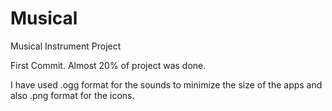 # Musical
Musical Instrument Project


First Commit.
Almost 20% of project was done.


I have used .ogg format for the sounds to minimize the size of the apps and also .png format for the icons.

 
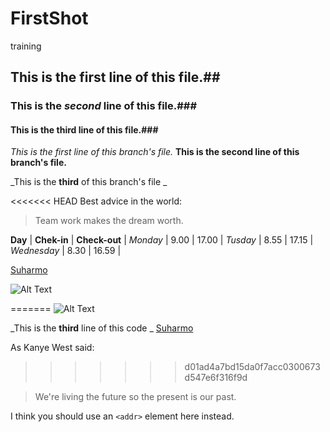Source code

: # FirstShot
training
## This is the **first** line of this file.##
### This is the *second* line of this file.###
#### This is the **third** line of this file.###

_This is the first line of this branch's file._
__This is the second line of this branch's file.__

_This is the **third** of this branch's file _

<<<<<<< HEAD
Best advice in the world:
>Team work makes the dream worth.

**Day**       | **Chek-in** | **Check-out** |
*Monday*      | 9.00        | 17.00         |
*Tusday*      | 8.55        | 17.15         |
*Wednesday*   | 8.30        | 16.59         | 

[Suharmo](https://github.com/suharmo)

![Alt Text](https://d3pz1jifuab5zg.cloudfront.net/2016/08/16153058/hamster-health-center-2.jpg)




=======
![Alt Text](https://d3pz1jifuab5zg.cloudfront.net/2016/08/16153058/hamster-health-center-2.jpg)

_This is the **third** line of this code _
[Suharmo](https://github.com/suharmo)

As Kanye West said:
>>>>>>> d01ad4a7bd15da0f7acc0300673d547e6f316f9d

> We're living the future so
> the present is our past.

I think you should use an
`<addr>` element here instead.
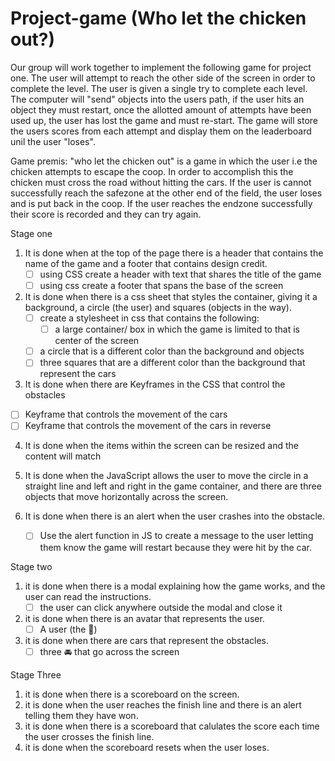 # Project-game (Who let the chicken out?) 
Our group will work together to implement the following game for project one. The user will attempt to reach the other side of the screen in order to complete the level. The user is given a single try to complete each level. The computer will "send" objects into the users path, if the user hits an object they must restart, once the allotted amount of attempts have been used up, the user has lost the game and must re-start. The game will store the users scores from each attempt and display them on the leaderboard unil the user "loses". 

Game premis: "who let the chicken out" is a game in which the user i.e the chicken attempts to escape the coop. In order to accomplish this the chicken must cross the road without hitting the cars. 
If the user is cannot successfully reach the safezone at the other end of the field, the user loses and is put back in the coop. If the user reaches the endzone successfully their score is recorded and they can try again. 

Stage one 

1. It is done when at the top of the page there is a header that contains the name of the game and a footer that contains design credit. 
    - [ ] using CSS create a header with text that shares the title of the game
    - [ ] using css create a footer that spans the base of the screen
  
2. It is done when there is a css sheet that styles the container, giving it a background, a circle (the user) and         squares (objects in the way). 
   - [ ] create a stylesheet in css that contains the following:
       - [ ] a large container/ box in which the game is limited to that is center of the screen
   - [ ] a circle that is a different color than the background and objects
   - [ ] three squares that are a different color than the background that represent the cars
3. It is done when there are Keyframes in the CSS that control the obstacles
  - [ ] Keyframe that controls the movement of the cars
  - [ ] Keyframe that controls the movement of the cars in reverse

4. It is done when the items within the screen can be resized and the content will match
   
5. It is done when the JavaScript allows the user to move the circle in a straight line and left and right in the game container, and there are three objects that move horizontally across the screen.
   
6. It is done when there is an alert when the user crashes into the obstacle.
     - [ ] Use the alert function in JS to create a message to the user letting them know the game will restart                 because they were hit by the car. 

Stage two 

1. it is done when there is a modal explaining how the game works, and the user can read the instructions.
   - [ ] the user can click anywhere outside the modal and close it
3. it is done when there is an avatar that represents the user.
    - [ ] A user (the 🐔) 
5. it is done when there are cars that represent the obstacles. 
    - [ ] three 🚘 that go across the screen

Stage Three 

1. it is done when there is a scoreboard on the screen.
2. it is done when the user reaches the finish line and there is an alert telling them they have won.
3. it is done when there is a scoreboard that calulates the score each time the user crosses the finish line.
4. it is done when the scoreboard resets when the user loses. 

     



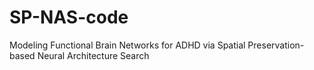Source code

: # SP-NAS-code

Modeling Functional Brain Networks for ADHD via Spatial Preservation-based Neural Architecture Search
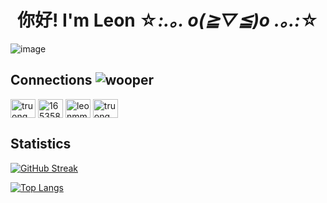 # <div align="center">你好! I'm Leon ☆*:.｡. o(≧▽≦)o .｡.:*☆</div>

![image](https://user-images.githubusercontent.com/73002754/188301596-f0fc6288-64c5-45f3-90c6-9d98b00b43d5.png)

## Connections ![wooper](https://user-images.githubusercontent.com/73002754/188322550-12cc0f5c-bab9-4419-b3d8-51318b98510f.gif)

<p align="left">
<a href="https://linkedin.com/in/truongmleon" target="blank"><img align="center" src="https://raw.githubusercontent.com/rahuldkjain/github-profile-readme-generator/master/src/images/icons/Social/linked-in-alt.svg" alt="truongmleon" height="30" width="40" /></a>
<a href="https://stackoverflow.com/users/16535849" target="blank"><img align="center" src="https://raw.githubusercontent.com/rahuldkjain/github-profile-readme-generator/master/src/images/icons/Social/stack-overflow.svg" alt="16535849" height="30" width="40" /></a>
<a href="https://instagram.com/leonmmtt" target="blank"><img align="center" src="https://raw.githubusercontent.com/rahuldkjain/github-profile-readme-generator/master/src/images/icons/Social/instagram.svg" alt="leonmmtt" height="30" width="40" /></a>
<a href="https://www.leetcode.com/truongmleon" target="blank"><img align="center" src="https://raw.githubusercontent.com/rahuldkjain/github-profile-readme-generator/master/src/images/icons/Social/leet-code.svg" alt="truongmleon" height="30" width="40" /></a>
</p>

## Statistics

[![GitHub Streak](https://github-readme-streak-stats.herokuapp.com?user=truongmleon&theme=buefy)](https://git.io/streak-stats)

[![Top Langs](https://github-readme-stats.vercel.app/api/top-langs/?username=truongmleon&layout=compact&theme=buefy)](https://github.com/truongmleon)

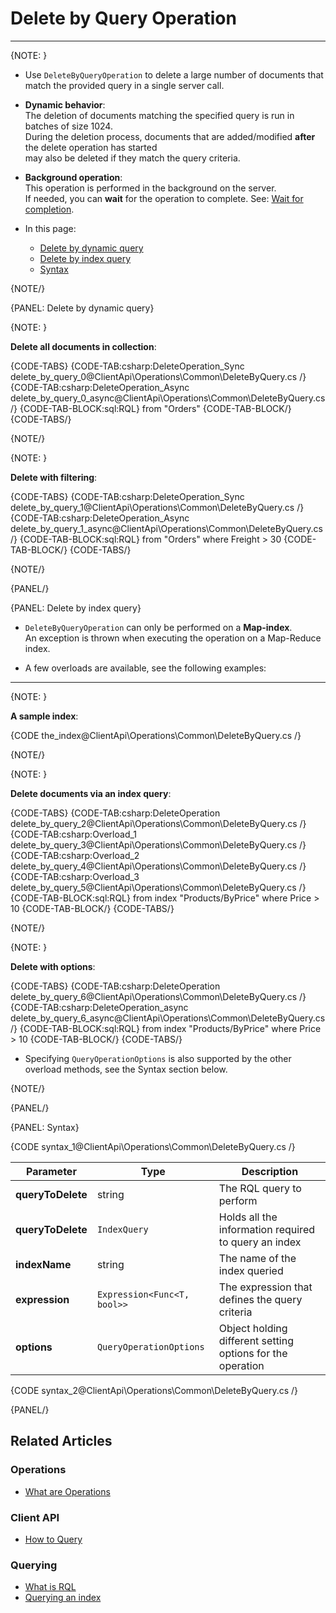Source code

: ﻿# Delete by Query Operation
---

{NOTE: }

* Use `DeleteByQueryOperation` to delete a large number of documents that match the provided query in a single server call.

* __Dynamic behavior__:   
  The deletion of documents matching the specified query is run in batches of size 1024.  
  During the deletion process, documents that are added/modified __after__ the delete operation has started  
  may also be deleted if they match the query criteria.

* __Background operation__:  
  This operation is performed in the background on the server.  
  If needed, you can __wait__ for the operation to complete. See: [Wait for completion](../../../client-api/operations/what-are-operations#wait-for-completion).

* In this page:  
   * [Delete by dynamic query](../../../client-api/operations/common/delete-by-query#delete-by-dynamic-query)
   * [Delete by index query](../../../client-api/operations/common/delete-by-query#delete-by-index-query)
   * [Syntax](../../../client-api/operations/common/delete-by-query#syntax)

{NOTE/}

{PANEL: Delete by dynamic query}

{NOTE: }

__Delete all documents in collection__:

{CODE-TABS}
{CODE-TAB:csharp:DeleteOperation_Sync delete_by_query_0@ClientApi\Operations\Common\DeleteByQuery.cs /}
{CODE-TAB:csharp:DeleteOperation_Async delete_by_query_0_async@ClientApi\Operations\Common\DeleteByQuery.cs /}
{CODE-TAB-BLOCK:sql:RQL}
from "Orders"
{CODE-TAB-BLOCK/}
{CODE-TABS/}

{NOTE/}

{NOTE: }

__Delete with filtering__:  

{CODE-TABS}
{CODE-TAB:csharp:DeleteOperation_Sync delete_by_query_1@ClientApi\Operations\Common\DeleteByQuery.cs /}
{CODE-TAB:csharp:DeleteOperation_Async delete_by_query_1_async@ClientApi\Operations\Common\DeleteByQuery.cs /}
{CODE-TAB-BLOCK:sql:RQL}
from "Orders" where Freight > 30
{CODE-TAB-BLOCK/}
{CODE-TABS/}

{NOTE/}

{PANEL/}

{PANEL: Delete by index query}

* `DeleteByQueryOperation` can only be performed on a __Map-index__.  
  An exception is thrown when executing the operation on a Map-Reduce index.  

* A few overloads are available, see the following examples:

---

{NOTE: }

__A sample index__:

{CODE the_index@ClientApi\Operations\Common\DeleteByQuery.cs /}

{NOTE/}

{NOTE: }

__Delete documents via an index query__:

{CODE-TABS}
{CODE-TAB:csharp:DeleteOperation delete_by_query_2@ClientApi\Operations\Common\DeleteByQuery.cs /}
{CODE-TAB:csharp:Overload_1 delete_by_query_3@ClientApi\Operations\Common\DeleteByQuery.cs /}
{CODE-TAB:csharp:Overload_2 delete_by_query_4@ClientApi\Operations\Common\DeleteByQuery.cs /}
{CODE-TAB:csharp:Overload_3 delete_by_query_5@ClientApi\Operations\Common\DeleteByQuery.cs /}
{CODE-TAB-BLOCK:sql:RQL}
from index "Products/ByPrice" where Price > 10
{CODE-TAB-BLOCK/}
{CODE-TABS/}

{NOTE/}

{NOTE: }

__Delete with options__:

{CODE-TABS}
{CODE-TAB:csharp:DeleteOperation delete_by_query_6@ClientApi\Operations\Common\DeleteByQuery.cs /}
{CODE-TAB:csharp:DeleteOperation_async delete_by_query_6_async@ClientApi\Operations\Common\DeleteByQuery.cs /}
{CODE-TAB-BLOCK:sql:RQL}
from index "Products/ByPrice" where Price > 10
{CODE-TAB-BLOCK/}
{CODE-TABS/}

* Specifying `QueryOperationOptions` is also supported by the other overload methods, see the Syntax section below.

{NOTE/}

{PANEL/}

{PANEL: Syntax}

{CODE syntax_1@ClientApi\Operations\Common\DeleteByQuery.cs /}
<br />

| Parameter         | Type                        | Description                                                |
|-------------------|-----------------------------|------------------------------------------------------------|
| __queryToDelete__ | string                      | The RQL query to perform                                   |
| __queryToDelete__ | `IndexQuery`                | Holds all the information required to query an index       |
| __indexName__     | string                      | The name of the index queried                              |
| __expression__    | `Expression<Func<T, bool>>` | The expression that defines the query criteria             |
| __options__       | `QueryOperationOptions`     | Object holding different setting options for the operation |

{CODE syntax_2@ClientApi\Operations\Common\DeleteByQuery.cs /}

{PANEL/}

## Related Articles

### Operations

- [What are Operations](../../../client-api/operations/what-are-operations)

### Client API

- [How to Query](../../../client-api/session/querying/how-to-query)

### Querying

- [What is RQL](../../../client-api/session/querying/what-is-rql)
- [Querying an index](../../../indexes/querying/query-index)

-=-=-=-=-

▶ _Try it_
Report the number of lines of the listing above that hold the string "which", with no other text.

▶ _Solution to the exercise_
2